From a clinical perspective, alongside a comprehensive and well-coordinated teamwork of a periodontist/oral surgeon, an endodontist, and an orthodontist, a successful autotransplantation is dependent on a series of factors: prescription of systemic antibiotics, endodontic treatment performed preoperatively, postoperatively or extraorally, splinting with proper technique, and the donor tooth morphology. The assumption that this procedure will fail in teeth with completely formed roots is no longer acceptable. Meta-analysis has confirmed that autotransplantation of the tooth with complete roots is stable and 5-year survival rates are excellent: 90.4% (95 confidence interval of: 84.9%–94.1%).14

Other factors such as preapplication of orthodontic force, atraumatic extraction, and minimal extraoral manipulation time (<15 min)15 have also been reported to increase success rates.3 Early orthodontic force applied to the transplanted tooth has been shown to stimulate periodontal healing and may prevent ankylosis.1 Technological advances have also been proposed recently to enhance success rates. Computer-aided rapid prototyping models have been shown to minimize the extraoral time during the surgical procedure of autotransplantation and reduce PDL injury.7

In this case, we applied very light orthodontic force (0.012 NiTi) 2 weeks after the surgery was performed, which may also have contributed to periodontal healing.

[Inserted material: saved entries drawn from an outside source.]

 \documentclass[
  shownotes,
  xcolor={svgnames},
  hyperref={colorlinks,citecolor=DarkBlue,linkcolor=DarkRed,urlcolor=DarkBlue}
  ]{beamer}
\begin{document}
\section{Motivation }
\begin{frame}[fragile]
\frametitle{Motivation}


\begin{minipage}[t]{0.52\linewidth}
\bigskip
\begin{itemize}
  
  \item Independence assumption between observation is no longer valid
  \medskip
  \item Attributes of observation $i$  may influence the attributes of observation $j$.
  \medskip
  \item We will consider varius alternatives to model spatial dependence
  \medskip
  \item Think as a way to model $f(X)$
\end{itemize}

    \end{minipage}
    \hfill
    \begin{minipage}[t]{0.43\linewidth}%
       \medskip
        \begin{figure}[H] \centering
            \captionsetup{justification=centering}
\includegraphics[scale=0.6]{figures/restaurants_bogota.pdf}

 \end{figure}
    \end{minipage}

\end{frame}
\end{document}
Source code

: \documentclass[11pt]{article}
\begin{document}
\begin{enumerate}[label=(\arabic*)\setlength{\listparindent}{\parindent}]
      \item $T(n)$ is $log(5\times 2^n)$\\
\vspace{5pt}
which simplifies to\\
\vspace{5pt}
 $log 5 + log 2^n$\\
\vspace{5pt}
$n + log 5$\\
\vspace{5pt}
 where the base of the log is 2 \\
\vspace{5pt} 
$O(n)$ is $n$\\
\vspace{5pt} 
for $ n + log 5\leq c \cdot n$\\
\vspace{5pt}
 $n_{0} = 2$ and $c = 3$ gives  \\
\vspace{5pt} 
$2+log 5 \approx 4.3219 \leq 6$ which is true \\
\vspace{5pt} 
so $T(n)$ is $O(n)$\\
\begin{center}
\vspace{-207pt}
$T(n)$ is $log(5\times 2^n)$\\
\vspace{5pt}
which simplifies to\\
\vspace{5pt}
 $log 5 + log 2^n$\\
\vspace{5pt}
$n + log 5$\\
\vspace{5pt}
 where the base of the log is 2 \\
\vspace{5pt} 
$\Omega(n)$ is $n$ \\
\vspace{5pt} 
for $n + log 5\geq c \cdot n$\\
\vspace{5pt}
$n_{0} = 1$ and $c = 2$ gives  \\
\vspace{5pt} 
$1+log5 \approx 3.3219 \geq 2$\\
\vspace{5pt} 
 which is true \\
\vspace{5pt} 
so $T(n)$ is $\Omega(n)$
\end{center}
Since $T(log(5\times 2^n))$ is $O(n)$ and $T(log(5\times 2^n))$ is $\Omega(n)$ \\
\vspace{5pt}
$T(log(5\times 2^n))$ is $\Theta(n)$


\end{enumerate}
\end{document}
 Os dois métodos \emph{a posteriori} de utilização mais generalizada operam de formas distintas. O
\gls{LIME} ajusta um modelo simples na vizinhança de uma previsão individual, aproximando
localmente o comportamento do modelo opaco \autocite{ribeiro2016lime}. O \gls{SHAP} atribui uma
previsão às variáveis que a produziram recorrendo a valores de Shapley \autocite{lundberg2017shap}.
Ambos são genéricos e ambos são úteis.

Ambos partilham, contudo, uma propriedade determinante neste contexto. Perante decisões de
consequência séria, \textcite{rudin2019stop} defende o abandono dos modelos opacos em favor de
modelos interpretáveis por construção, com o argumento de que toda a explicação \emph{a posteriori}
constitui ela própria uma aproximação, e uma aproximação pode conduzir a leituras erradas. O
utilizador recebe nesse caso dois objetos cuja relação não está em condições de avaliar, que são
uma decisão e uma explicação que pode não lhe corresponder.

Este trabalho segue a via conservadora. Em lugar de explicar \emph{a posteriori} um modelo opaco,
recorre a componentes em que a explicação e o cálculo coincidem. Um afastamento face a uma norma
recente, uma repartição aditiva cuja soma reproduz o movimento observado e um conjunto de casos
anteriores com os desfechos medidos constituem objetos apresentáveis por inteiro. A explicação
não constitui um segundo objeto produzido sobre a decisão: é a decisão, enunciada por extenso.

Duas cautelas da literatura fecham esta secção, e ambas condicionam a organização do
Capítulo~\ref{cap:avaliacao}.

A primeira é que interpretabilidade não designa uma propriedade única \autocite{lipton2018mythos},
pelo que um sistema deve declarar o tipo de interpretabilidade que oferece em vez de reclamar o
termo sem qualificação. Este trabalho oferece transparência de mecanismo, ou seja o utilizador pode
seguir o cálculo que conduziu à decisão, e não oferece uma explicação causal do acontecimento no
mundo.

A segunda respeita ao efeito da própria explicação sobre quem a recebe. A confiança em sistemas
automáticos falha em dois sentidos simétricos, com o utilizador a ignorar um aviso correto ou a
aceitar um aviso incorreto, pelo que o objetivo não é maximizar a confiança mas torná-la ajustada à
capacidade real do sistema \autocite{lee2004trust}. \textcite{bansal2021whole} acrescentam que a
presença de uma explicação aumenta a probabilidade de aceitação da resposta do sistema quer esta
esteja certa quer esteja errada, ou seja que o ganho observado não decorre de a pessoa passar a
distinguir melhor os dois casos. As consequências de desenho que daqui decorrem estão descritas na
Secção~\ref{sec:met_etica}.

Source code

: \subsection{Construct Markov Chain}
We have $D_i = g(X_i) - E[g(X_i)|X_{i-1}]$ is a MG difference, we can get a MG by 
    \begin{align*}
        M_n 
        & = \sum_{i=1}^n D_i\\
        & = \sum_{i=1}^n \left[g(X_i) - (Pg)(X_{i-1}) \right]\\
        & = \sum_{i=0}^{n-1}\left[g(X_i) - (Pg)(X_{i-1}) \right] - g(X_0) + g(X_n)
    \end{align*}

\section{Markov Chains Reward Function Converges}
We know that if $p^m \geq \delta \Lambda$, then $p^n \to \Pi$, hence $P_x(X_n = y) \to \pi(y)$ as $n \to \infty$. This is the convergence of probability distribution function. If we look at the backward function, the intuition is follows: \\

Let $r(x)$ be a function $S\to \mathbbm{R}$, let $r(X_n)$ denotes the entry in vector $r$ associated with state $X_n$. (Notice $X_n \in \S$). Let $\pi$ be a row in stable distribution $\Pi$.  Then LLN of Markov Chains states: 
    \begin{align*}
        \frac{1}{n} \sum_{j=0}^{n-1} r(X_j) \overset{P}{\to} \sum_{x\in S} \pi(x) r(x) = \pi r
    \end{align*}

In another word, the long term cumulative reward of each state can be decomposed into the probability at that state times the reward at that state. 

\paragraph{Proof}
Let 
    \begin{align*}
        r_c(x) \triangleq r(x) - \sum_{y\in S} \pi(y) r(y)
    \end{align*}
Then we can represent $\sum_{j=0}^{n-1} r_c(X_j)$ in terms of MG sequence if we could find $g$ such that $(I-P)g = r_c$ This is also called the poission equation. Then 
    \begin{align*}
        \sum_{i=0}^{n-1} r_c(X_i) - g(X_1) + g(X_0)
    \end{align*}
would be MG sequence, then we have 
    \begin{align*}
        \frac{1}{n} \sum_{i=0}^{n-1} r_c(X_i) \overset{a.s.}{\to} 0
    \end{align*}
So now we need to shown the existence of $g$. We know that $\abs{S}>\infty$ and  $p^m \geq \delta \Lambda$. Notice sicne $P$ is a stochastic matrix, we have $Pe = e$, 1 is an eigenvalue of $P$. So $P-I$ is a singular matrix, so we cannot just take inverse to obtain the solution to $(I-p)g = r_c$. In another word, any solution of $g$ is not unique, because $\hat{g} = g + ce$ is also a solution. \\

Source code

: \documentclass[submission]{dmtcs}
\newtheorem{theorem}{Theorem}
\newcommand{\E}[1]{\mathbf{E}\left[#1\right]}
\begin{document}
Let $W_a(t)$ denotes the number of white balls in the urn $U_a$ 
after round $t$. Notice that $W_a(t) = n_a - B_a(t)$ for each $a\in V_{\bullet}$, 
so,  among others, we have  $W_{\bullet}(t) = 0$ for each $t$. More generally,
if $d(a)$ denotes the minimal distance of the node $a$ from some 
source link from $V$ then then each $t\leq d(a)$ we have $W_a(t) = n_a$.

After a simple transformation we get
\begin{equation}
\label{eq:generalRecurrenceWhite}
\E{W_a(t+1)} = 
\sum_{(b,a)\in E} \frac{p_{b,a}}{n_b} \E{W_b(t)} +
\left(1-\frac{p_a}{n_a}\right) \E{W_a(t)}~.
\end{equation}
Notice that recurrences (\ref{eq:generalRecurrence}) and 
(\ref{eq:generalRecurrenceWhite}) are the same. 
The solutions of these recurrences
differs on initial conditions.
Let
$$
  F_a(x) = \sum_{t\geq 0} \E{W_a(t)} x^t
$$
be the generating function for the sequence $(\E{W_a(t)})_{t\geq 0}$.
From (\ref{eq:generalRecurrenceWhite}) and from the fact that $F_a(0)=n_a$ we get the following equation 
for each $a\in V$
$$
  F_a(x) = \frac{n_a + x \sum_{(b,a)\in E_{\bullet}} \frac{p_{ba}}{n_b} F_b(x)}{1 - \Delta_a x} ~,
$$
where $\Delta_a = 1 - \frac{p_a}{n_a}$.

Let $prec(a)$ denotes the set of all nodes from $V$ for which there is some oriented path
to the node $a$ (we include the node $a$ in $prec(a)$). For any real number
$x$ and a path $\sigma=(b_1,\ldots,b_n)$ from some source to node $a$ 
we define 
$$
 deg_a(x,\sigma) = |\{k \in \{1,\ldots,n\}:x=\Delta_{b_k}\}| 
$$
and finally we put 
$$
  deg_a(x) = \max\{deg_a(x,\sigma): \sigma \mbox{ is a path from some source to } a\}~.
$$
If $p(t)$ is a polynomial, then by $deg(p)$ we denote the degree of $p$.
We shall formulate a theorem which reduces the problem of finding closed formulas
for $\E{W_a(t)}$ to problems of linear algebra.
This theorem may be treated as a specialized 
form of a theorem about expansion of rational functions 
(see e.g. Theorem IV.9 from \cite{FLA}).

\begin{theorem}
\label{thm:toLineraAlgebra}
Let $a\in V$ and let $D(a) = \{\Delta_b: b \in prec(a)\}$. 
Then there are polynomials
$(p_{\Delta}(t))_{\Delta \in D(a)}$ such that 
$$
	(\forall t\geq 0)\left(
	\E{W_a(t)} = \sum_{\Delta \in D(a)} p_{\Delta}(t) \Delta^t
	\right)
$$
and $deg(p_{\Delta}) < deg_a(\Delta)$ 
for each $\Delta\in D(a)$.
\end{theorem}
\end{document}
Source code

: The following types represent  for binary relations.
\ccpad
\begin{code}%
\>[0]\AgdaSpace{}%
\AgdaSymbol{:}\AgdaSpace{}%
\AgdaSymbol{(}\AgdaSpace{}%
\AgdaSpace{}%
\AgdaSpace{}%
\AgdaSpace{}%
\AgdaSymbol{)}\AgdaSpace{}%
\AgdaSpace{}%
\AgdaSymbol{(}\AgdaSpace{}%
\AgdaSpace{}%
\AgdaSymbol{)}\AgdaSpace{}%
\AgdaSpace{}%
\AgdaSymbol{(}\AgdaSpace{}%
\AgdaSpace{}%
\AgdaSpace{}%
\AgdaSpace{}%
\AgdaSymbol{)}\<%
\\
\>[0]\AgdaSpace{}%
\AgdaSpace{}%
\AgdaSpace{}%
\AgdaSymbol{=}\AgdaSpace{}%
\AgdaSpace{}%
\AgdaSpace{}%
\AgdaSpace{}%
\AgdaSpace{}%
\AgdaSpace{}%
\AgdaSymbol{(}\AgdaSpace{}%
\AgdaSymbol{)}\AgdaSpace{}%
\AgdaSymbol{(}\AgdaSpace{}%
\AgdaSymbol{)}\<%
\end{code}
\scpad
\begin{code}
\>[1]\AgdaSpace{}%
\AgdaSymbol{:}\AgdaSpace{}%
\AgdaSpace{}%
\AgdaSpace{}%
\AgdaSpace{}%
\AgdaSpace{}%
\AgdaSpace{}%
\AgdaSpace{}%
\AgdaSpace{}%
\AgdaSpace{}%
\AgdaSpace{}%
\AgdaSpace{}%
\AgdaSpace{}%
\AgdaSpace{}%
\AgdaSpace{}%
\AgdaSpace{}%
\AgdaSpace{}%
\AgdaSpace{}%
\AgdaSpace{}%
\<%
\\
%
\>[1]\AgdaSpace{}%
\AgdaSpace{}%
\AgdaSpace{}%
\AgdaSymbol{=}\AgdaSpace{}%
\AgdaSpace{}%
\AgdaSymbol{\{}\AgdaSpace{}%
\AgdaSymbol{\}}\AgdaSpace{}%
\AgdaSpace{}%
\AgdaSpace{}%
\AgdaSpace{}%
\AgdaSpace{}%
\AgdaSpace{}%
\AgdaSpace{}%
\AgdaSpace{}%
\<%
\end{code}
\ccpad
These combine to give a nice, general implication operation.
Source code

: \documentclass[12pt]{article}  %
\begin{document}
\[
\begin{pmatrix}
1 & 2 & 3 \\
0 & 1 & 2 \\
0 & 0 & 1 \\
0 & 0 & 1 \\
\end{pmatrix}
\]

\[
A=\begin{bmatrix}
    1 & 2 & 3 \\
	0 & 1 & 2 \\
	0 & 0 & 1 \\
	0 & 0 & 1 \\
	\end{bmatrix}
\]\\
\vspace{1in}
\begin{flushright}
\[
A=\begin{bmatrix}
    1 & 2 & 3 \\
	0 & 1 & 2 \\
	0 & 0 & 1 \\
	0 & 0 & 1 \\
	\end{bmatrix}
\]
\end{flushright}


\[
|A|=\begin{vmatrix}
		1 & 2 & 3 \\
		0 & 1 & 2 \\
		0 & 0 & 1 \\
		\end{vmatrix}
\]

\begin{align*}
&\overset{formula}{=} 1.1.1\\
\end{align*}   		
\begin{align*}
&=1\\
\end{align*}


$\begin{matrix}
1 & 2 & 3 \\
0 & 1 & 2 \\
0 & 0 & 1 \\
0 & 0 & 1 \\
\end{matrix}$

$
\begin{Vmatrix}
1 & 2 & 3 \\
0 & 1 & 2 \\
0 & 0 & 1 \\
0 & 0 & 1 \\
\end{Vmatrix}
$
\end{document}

In the 4-year follow-up periapical radiograph, the alveolar crest and lamina dura of the transplanted premolar were intact and healthy.

Conclusion

The autotransplanted tooth showed an acceptable result after 4 years of follow-up. Autotransplantation of teeth with complete roots should be considered a treatment alternative to prosthetic restorations. Surgical adjuncts may greatly enhance the success rates of autotransplantation. PRF can eliminate the risk of ankylosis or resorption.

Financial support and sponsorship

The authors didn't receive any grants upon preparing this manuscript.

Conflicts of interest

The authors of this manuscript declare that they have no conflicts of interest, real or perceived, financial or nonfinancial in this article.